No Federal Power over Guns, Even if the 2nd Amendment Never Existed

Proponents of federal gun control have seized upon the most recent shooting to advance their agenda, predictably trotting out the same worn narratives.

Chief among these we find the argument that the Second Amendment was only intended to protect a “corporate” right of the “people” to keep and bear arms, and that it was meant to apply only to militia service.

I’ve covered the relationship between the Second Amendment and the militia in my Constitution 101 series, explaining the militia was not an exclusive body of people, and it certainly wasn’t the National Guard, which was not established until 1903. As George Mason explained it, the people were essentially the militia.

I ask, Who are the militia? They consist now of the whole people, except a few public officers.”

But for the sake of argument, let’s accept a narrow interpretation of the Second Amendment. Let’s assume it only relates to service in the militia.

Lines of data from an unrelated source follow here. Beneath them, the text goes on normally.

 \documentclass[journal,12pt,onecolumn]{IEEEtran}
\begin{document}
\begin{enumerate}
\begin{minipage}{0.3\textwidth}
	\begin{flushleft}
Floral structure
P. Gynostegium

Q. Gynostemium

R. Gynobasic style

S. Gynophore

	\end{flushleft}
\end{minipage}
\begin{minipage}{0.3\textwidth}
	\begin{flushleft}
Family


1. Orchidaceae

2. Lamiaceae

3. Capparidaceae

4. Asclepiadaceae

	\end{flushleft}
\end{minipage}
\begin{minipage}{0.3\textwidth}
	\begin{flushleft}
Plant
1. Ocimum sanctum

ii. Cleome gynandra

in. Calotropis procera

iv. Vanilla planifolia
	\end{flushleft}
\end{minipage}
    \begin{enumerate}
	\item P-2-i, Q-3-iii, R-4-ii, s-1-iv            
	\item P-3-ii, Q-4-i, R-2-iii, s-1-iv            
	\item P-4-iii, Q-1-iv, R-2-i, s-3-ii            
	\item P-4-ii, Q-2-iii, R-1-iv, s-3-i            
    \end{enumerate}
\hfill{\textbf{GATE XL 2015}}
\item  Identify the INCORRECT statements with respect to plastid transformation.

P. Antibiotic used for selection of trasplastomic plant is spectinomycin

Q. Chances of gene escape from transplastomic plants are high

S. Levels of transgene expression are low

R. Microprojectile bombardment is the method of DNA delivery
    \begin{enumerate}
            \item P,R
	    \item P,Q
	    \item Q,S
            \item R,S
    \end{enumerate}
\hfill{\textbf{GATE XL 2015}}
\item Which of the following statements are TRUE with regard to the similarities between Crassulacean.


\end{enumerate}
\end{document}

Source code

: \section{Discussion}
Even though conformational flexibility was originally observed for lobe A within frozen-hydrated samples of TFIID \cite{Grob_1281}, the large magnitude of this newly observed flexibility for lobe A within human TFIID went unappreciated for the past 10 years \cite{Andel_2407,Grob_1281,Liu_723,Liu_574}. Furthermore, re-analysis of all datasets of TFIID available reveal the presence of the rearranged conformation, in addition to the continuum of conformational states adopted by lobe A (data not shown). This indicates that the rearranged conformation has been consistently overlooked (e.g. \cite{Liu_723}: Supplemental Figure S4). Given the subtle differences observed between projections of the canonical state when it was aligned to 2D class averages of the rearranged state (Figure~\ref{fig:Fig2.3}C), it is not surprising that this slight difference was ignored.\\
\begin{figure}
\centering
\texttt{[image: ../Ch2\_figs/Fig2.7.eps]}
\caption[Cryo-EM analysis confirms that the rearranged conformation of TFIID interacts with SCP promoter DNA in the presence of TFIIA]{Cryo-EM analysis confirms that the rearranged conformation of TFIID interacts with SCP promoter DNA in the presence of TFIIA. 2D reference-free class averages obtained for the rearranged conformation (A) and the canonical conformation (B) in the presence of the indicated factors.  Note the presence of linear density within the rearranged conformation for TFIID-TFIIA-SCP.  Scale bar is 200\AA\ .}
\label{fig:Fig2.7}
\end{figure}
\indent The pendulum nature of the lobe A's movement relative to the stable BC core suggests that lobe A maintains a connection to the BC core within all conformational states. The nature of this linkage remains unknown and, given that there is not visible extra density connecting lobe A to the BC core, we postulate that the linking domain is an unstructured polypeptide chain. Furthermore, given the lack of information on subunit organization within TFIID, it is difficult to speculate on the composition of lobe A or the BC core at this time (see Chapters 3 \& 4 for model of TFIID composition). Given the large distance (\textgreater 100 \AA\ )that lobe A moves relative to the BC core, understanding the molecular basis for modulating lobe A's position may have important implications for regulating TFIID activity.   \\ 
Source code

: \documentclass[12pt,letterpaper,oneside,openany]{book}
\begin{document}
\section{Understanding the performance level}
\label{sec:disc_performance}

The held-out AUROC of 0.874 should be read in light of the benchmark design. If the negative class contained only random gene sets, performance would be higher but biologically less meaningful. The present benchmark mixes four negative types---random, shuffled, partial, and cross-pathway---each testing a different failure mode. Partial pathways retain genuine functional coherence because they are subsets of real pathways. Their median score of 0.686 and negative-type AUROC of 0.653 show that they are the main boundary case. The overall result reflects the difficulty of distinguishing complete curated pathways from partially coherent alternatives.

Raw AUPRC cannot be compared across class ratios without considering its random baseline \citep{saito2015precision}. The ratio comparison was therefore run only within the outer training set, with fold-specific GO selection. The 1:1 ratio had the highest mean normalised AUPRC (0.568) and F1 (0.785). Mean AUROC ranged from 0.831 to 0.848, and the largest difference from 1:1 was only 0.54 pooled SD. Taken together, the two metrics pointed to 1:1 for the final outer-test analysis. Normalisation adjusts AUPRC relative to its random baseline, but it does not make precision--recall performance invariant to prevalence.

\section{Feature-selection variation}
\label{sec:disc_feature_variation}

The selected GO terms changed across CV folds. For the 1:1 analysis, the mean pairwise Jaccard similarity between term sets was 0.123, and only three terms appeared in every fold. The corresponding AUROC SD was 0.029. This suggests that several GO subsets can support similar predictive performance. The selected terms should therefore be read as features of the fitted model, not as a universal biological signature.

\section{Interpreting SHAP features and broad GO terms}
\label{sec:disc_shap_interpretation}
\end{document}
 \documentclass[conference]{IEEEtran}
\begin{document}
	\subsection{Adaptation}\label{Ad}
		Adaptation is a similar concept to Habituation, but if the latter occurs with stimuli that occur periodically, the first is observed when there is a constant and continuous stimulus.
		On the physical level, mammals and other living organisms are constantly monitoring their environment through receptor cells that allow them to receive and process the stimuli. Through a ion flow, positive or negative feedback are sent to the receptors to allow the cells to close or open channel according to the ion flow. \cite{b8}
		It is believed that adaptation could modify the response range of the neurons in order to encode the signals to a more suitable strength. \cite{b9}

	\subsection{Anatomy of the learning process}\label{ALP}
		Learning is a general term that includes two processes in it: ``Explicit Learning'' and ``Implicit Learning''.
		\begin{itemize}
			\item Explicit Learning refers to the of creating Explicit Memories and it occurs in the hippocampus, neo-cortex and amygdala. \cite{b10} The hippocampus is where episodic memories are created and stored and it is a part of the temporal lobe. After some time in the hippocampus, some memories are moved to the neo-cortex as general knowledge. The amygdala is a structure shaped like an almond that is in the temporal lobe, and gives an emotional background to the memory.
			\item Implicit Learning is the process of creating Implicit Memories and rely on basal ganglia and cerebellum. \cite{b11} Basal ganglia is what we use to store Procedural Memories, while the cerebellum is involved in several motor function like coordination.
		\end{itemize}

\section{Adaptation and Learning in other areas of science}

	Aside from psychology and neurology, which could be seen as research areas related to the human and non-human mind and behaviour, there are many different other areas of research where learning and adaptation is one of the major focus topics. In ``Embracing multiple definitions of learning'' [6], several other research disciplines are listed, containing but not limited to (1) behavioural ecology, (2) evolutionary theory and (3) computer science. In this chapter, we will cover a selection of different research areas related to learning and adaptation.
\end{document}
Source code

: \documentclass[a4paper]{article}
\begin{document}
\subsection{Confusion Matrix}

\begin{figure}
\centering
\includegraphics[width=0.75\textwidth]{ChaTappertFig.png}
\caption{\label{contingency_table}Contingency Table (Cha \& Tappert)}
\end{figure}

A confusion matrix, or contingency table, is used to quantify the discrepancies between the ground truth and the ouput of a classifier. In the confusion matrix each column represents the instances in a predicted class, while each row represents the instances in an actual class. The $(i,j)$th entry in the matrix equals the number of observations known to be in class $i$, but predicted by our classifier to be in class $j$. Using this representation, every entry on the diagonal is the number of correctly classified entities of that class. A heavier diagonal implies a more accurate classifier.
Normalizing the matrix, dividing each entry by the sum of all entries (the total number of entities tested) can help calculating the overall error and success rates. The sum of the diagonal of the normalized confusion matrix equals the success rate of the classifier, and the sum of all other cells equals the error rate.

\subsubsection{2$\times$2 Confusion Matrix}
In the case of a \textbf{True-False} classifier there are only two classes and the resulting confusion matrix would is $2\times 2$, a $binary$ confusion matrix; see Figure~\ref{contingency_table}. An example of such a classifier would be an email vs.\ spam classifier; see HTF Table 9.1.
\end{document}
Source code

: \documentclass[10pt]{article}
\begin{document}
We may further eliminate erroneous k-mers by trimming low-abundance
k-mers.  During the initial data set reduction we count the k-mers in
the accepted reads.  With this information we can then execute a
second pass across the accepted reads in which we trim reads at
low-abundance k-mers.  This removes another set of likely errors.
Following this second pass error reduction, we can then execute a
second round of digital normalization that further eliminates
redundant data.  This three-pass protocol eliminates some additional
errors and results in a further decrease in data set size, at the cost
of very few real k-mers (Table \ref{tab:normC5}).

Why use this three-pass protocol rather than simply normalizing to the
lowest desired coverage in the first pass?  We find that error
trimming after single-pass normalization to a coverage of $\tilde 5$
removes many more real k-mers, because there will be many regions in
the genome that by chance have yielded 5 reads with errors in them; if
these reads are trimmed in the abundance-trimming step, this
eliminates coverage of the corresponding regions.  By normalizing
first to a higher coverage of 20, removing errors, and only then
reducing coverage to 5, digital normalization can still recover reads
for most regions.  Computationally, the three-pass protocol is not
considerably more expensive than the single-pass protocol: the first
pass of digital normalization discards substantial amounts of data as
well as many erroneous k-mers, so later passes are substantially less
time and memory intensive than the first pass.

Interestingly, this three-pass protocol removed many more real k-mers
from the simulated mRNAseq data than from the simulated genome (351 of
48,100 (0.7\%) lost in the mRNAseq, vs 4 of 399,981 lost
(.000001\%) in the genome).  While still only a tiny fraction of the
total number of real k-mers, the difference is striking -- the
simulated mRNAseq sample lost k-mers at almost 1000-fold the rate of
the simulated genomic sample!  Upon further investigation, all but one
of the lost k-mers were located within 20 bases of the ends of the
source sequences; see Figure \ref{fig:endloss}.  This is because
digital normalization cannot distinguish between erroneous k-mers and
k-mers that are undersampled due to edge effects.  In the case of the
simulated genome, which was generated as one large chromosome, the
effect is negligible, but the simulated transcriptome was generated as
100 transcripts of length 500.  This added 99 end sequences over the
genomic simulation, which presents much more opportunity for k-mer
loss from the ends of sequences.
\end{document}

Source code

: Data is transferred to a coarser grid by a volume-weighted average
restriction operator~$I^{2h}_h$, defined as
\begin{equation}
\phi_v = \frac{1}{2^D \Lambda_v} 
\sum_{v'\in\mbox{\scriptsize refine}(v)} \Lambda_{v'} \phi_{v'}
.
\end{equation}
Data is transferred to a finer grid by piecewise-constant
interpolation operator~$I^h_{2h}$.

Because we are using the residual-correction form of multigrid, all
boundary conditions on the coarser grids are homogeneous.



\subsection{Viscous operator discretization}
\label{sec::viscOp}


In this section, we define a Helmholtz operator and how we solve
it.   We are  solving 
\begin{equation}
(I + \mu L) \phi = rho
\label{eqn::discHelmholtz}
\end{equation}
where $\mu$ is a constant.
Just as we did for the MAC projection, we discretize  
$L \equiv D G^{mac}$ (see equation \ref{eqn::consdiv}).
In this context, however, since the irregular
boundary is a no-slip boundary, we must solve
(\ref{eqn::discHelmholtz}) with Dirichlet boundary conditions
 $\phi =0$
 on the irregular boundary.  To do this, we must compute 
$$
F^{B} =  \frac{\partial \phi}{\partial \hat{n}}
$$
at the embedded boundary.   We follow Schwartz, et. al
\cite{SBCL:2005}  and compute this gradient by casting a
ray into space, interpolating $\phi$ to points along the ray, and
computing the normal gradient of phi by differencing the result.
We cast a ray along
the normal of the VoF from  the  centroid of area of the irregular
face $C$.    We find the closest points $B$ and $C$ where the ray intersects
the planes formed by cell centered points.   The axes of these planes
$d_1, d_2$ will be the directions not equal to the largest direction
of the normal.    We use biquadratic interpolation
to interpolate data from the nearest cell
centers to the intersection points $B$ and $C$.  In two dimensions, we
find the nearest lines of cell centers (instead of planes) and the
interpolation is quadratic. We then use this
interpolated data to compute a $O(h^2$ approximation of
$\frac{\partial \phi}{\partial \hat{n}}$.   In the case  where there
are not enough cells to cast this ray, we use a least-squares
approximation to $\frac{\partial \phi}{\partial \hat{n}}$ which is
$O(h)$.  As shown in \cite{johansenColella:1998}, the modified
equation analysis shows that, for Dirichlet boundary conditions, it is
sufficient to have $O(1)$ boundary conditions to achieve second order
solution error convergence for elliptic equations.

The federal government still has no authority to regulate firearms.

As I explained in my Constitution 101 article on the Second Amendment, the Constitution only delegates specific powers to the federal government. The enumeration of certain powers logically excludes all powers not listed. Designato unius est exclusio alterius is a legal maxim meaning, “the designation of one is the exclusion of the other.” You will find no authority to regulate firearms or ban certain types of weapons in the Constitution. The supporters of the Constitution consistently argued that the federal government would not possess the authority to exercise any power not explicitly given.

As a condition of ratification many states insisted on a Bill of Rights, including amendments to make this rule of construction explicit. The result was the Ninth and Tenth Amendments.

So, even if the Second Amendment was never ratified, or if we accept the very narrow application preferred by progressives, the federal government still cannot infringe on the individual right to self-defense.

The Ninth Amendment was ratified to ensure that listing certain rights in the Bill of Rights would not be construed as all-inclusive.